▸ **WHAT IS REQUIRED**:
Write out every line below with no difference at all.
═══ RECORDS ═══
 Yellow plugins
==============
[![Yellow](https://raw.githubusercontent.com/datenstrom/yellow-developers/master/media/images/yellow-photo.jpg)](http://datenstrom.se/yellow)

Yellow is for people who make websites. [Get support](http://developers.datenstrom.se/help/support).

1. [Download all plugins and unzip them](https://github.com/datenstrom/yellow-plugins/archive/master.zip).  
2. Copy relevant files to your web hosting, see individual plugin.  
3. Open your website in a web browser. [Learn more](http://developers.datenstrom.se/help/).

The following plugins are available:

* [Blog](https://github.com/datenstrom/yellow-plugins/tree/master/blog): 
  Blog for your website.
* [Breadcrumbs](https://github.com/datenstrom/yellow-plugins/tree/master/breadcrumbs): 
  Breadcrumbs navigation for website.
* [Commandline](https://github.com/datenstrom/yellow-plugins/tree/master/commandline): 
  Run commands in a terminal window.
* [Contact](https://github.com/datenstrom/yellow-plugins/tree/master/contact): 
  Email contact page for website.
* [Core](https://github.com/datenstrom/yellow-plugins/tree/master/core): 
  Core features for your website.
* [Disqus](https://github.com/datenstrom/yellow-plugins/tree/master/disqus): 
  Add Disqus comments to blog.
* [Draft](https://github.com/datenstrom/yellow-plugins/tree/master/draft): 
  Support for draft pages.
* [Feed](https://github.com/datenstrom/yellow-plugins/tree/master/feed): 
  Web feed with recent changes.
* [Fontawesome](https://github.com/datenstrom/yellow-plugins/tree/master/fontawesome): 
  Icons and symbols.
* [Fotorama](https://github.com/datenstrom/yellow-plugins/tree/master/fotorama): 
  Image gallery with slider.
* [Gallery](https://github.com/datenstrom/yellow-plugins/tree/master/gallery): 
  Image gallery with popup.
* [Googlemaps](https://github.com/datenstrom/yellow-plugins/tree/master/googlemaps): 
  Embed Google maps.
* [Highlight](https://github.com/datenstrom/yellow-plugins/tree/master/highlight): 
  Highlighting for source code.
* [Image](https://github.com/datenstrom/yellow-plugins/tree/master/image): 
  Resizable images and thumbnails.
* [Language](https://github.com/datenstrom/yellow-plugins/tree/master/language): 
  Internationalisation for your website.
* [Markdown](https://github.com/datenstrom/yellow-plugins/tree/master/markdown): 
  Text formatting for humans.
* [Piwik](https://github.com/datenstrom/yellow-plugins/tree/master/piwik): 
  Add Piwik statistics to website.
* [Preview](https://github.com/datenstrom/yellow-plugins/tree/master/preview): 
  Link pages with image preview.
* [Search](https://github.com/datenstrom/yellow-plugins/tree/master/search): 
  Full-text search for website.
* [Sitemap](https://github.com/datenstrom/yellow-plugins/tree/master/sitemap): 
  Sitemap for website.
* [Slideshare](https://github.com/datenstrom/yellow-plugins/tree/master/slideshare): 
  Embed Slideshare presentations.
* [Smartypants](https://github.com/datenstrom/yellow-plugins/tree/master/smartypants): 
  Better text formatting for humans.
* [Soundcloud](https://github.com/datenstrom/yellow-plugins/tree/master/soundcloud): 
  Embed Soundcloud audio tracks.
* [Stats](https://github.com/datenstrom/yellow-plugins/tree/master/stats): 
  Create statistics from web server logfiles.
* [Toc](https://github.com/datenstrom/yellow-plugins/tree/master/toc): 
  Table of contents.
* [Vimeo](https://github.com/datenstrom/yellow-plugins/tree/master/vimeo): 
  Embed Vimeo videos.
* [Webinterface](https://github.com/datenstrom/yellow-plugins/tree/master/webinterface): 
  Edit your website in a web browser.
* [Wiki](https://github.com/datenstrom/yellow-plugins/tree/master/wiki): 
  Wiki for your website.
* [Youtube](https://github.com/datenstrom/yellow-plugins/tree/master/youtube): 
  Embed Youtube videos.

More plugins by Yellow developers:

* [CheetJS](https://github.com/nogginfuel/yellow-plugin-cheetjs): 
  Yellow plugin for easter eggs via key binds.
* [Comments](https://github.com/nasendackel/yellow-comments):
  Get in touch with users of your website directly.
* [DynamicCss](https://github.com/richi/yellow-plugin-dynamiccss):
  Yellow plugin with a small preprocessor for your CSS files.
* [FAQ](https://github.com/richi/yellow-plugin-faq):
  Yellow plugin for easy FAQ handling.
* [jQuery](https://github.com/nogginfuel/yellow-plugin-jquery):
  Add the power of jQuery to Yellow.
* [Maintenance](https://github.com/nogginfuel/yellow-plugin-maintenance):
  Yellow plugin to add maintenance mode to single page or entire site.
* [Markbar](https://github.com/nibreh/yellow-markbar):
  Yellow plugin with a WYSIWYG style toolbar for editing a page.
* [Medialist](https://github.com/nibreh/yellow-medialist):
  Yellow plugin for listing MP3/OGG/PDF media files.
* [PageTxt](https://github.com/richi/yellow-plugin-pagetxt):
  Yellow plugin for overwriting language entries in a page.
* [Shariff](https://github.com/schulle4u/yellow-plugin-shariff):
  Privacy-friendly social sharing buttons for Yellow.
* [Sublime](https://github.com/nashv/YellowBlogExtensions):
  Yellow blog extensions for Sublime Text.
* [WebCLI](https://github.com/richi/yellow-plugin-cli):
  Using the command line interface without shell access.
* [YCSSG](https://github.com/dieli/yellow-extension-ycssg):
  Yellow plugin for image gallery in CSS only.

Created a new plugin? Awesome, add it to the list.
═══
▸ **RESPONSE BELOW**:
 Yellow plugins
==============
[![Yellow](https://raw.githubusercontent.com/datenstrom/yellow-developers/master/media/images/yellow-photo.jpg)](http://datenstrom.se/yellow)

Yellow is for people who make websites. [Get support](http://developers.datenstrom.se/help/support).

1. [Download all plugins and unzip them](https://github.com/datenstrom/yellow-plugins/archive/master.zip).  
2. Copy relevant files to your web hosting, see individual plugin.  
3. Open your website in a web browser. [Learn more](http://developers.datenstrom.se/help/).

The following plugins are available:

* [Blog](https://github.com/datenstrom/yellow-plugins/tree/master/blog): 
  Blog for your website.
* [Breadcrumbs](https://github.com/datenstrom/yellow-plugins/tree/master/breadcrumbs): 
  Breadcrumbs navigation for website.
* [Commandline](https://github.com/datenstrom/yellow-plugins/tree/master/commandline): 
  Run commands in a terminal window.
* [Contact](https://github.com/datenstrom/yellow-plugins/tree/master/contact): 
  Email contact page for website.
* [Core](https://github.com/datenstrom/yellow-plugins/tree/master/core): 
  Core features for your website.
* [Disqus](https://github.com/datenstrom/yellow-plugins/tree/master/disqus): 
  Add Disqus comments to blog.
* [Draft](https://github.com/datenstrom/yellow-plugins/tree/master/draft): 
  Support for draft pages.
* [Feed](https://github.com/datenstrom/yellow-plugins/tree/master/feed): 
  Web feed with recent changes.
* [Fontawesome](https://github.com/datenstrom/yellow-plugins/tree/master/fontawesome): 
  Icons and symbols.
* [Fotorama](https://github.com/datenstrom/yellow-plugins/tree/master/fotorama): 
  Image gallery with slider.
* [Gallery](https://github.com/datenstrom/yellow-plugins/tree/master/gallery): 
  Image gallery with popup.
* [Googlemaps](https://github.com/datenstrom/yellow-plugins/tree/master/googlemaps): 
  Embed Google maps.
* [Highlight](https://github.com/datenstrom/yellow-plugins/tree/master/highlight): 
  Highlighting for source code.
* [Image](https://github.com/datenstrom/yellow-plugins/tree/master/image): 
  Resizable images and thumbnails.
* [Language](https://github.com/datenstrom/yellow-plugins/tree/master/language): 
  Internationalisation for your website.
* [Markdown](https://github.com/datenstrom/yellow-plugins/tree/master/markdown): 
  Text formatting for humans.
* [Piwik](https://github.com/datenstrom/yellow-plugins/tree/master/piwik): 
  Add Piwik statistics to website.
* [Preview](https://github.com/datenstrom/yellow-plugins/tree/master/preview): 
  Link pages with image preview.
* [Search](https://github.com/datenstrom/yellow-plugins/tree/master/search): 
  Full-text search for website.
* [Sitemap](https://github.com/datenstrom/yellow-plugins/tree/master/sitemap): 
  Sitemap for website.
* [Slideshare](https://github.com/datenstrom/yellow-plugins/tree/master/slideshare): 
  Embed Slideshare presentations.
* [Smartypants](https://github.com/datenstrom/yellow-plugins/tree/master/smartypants): 
  Better text formatting for humans.
* [Soundcloud](https://github.com/datenstrom/yellow-plugins/tree/master/soundcloud): 
  Embed Soundcloud audio tracks.
* [Stats](https://github.com/datenstrom/yellow-plugins/tree/master/stats): 
  Create statistics from web server logfiles.
* [Toc](https://github.com/datenstrom/yellow-plugins/tree/master/toc): 
  Table of contents.
* [Vimeo](https://github.com/datenstrom/yellow-plugins/tree/master/vimeo): 
  Embed Vimeo videos.
* [Webinterface](https://github.com/datenstrom/yellow-plugins/tree/master/webinterface): 
  Edit your website in a web browser.
* [Wiki](https://github.com/datenstrom/yellow-plugins/tree/master/wiki): 
  Wiki for your website.
* [Youtube](https://github.com/datenstrom/yellow-plugins/tree/master/youtube): 
  Embed Youtube videos.

More plugins by Yellow developers:

* [CheetJS](https://github.com/nogginfuel/yellow-plugin-cheetjs): 
  Yellow plugin for easter eggs via key binds.
* [Comments](https://github.com/nasendackel/yellow-comments):
  Get in touch with users of your website directly.
* [DynamicCss](https://github.com/richi/yellow-plugin-dynamiccss):
  Yellow plugin with a small preprocessor for your CSS files.
* [FAQ](https://github.com/richi/yellow-plugin-faq):
  Yellow plugin for easy FAQ handling.
* [jQuery](https://github.com/nogginfuel/yellow-plugin-jquery):
  Add the power of jQuery to Yellow.
* [Maintenance](https://github.com/nogginfuel/yellow-plugin-maintenance):
  Yellow plugin to add maintenance mode to single page or entire site.
* [Markbar](https://github.com/nibreh/yellow-markbar):
  Yellow plugin with a WYSIWYG style toolbar for editing a page.
* [Medialist](https://github.com/nibreh/yellow-medialist):
  Yellow plugin for listing MP3/OGG/PDF media files.
* [PageTxt](https://github.com/richi/yellow-plugin-pagetxt):
  Yellow plugin for overwriting language entries in a page.
* [Shariff](https://github.com/schulle4u/yellow-plugin-shariff):
  Privacy-friendly social sharing buttons for Yellow.
* [Sublime](https://github.com/nashv/YellowBlogExtensions):
  Yellow blog extensions for Sublime Text.
* [WebCLI](https://github.com/richi/yellow-plugin-cli):
  Using the command line interface without shell access.
* [YCSSG](https://github.com/dieli/yellow-extension-ycssg):
  Yellow plugin for image gallery in CSS only.

Created a new plugin? Awesome, add it to the list.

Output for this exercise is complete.